A white nationalist activist and blogger, Mr. Kessler organized last year’s rally as a protest held in response to the city’s decision to remove a statue of Confederate Army Gen. Robert E. Lee. Clashes erupted on the morning of the event between far-right participants and counterprotesters, however, and three people died in connected to the chaos that ensued.
Mr. Kessler received permission from Charlottesville last year to hold the inaugural “Unite the Right” at Emancipation Park, the site of the Lee statue, but the city revoked his permit on the eve of the event and asked him to relocate. He subsequently sued the city with the help of the American Civil Liberties Union and successfully obtained a temporary injunction hours before last year’s rally that allowed him to proceed as originally planned.
Heather Heyer, a 32-year-old legal assistant, was killed following last year’s rally after a person identified as a “Unite the Right” participant drove a car into a crowd of counterprotesters, according to police. James Alex Fields Jr. of Ohio has been charged in her murder and is awaiting trial. Two state troopers, Lieutenant H. Jay Cullen and Trooper Berke M. M. Bates, were killed in a helicopter crash while monitoring the chaos.
Mr. Jones, the city manager, previously said that permitting a second “Unite the Right” in Charlottesville “presents a danger to public safety and it cannot be accommodated within a reasonable allocation of city funds and/or police resources.”

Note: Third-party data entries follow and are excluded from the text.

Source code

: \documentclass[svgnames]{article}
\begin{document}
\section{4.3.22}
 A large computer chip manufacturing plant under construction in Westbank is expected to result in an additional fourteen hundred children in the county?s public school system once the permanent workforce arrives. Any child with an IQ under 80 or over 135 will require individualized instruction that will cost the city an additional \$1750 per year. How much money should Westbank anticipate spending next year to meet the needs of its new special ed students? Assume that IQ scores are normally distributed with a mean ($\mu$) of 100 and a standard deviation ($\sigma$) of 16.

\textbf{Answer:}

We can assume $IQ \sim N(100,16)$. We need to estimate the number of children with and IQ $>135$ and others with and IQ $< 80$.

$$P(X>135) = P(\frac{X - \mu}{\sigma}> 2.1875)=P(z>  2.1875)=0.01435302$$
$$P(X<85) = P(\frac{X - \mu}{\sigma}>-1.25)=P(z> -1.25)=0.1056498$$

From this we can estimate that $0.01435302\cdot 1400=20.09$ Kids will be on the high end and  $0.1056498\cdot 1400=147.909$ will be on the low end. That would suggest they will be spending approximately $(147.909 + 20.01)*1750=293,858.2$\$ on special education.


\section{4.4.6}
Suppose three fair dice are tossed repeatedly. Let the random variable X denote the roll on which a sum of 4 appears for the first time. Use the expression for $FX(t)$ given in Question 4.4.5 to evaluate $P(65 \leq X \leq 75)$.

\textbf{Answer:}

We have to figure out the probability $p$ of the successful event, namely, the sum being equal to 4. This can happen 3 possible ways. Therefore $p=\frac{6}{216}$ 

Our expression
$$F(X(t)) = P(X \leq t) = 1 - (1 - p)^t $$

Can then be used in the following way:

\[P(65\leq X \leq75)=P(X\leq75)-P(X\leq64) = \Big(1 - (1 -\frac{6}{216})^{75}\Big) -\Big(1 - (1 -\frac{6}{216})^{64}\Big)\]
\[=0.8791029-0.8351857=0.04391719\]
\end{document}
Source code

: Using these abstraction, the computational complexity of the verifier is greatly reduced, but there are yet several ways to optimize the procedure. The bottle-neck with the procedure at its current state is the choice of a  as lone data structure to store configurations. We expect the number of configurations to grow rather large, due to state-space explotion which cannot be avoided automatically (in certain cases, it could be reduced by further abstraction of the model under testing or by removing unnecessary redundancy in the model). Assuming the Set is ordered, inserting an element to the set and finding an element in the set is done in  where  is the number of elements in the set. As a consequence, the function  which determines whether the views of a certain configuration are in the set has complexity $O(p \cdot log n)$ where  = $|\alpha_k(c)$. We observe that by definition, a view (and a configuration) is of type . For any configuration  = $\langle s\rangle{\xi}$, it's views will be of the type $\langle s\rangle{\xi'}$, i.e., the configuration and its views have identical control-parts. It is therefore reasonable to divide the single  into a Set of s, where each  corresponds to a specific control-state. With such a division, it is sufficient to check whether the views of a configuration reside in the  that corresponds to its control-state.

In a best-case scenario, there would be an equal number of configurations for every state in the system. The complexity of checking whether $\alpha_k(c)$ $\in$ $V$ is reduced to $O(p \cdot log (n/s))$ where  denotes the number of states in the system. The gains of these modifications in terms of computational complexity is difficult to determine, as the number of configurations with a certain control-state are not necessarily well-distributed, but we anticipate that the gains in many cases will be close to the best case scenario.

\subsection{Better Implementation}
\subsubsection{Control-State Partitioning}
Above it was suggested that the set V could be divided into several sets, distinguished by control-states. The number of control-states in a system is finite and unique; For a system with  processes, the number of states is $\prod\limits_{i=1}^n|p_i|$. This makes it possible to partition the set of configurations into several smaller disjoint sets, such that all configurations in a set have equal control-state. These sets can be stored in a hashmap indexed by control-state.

Earlier this month, meanwhile, Mr. Kessler filed paperwork with the National Park Service requesting permission to hold a “white civil rights rally” in front of the White House during the same weekend of his proposed Charlottesville event.
“No permit has been issued at this time,” NPS spokesman Michael Litterst told The Washington Times on Wednesday. “The review and permitting process will ensure public safety and the protection of park resources are taken into consideration; we do not consider the content of the message presented.”